幸福会ヤマギシ会
幸福会ヤマギシ会(こうふくかいヤマギシかい)とは、農業・牧畜業を基盤とした理想社会をめざすコミューン団体。社団法人。通称は「ヤマギシ会」「ヤマギシ」。1953年(昭和28年)、山岸巳代蔵(1901~61)の提唱する理念の社会活動実践母体「山岸会」として発足し、1995年(平成7年)に名称を「幸福会ヤマギシ会」と変更。 「無所有一体」の生活を信条とするため、参画するには一切の財産を会に供出する誓約が求められる。
沿革
草創期
1953年に山岸巳代蔵によって作られた養鶏改良の団体「山岸式養鶏普及会」(通称:山岸会)が始まり。山岸巳代蔵は鶏糞による米の増産と、そのころまだ貴重であった鶏卵の増産を目指す篤農家であった。
1956年に後述する第一回の特別講習研鑽会が行われ、1958年に活動の拠点として三重県伊賀市に位置する春日山実顕地の開拓が始まり、農業系コミューンとしての基礎が形成された。
成長期
1959年に世界急進Z革命団山岸会と改名した。
1961年には創設者の山岸巳代蔵が亡くなり、ヤマギシ会は大きな危機を迎えた。その後1968年頃より始まった全共闘時代にコミューン運動としてヤマギシが捉えられ、従来の農家出身者に代わり、学生運動経験者などの先鋭的な左翼思想を持った若者が多数加入した。 特講を受講した哲学者の鶴見俊輔は、ヤマギシ会にベトナム戦争の脱走アメリカ兵を長い間預かってもらったと語っている。
1980年代は、子育て問題や環境問題などに関心の高い人たちに農村体験、循環型社会のモデルとして受け入れられ、急速に勢力を伸ばし世界最大の農業系コミューンとしての地位を確立した。
現在、日本各地に32箇所、ブラジルやスイス・韓国などの日本以外の国に6箇所の合計38箇所の地に実顕地がある。
活動
特講と呼ばれる特別講習研鑽会は一週間の合宿形式で、ヤマギシズムの理念や思想を体験的に知るために参加者全員が車座になってひとつのテーマを深く議論する「研鑽会」が主であり、特講を受講しヤマギシ会[1]会員の資格を得た人々は、各自の意思でヤマギシ会会員となり、幸福社会を共につくる活動を全国各地で行っている。

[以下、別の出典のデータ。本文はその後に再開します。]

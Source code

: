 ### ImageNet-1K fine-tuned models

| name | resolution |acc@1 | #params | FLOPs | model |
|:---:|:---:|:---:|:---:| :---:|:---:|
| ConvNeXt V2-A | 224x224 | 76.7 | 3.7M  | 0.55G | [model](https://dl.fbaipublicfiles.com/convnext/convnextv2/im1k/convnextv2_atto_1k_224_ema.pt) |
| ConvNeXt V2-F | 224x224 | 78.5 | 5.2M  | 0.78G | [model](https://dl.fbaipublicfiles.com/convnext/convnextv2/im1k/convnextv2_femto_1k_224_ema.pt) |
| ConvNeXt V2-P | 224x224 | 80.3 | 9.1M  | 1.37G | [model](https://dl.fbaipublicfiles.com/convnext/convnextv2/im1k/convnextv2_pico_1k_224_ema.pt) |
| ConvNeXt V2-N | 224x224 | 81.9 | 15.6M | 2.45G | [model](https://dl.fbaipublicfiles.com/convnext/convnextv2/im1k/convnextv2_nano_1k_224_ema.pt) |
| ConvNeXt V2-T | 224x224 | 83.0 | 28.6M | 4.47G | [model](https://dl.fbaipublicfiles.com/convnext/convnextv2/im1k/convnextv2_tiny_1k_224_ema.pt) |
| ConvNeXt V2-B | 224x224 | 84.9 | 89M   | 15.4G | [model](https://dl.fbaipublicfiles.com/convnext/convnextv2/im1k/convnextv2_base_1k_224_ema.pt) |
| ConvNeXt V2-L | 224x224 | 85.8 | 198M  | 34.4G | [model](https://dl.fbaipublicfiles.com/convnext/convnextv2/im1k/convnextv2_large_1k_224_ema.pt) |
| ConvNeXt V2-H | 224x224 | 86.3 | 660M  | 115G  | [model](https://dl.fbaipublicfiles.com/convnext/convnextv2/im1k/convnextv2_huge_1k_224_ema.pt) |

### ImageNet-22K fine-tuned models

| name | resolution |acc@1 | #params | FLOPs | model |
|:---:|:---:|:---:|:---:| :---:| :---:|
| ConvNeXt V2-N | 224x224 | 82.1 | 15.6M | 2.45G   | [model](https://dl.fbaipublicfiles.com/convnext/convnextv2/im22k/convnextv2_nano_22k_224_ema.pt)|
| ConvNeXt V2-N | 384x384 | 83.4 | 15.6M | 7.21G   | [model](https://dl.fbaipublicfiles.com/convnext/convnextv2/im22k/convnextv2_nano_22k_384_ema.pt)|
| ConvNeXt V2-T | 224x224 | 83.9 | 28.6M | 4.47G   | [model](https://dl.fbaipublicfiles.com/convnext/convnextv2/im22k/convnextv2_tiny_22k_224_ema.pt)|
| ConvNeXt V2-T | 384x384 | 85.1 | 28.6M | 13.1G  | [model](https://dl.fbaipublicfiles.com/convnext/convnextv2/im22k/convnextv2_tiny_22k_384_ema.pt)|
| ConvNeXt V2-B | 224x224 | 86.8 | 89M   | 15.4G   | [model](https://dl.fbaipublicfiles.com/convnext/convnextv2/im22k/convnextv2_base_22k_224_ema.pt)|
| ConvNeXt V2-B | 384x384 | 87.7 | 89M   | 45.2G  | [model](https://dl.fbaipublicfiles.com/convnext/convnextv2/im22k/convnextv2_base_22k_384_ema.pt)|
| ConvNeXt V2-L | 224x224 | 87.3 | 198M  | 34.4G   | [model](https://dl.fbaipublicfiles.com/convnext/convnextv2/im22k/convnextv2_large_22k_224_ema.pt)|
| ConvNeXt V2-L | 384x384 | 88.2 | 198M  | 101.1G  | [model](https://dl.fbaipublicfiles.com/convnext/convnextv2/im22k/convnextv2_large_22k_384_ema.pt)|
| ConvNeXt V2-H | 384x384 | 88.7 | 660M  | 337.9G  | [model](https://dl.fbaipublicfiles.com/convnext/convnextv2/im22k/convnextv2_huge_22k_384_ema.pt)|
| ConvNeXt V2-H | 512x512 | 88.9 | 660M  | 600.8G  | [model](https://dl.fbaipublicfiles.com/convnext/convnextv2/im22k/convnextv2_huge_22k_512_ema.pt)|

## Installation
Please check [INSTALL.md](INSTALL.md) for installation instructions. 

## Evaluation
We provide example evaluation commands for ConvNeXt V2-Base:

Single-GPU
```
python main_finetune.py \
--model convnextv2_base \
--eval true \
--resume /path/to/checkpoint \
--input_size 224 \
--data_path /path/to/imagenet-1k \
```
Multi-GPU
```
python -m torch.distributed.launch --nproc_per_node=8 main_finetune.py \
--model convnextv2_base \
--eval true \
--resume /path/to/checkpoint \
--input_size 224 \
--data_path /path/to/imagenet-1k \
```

特講でヤマギシズムの思想に共鳴し、研鑽学校を経て参画を決意した場合、ヤマギシズム生活実顕地[2]に「参画」することができる。実顕地における生活は私財をひとつ財布に入れ共に研鑽生活を営むことが柱となっている。
実顕地の経済は、各実顕地で生産された農産物の販売による利益が中心である。1988年に設立したブラジル実顕地では1991年から開拓が始まった1000haに及ぶオレンジ園があり、秋田県大潟村では水稲栽培、80万羽規模の採卵養鶏など大規模農業にシフトしている。
経営形態は、野菜や各種畜産から販売を組み合わせた複合農業であり、国内最大規模の農事組合法人となっている。
ヤマギシズム実顕地は、点在する海外6カ国と国内合わせて36の実顕地によって構成されている。 各地の実顕地は、ヤマギシズム理念のもとに「金の要らない仲良い楽しい村」として、真の人間社会を営むための精神性を重視した農村建設に着手し、その地域に適した産業や社会活動[3]を行い、それぞれの実顕地ごとの特性を活かして相互に交流しながら経営・運営している。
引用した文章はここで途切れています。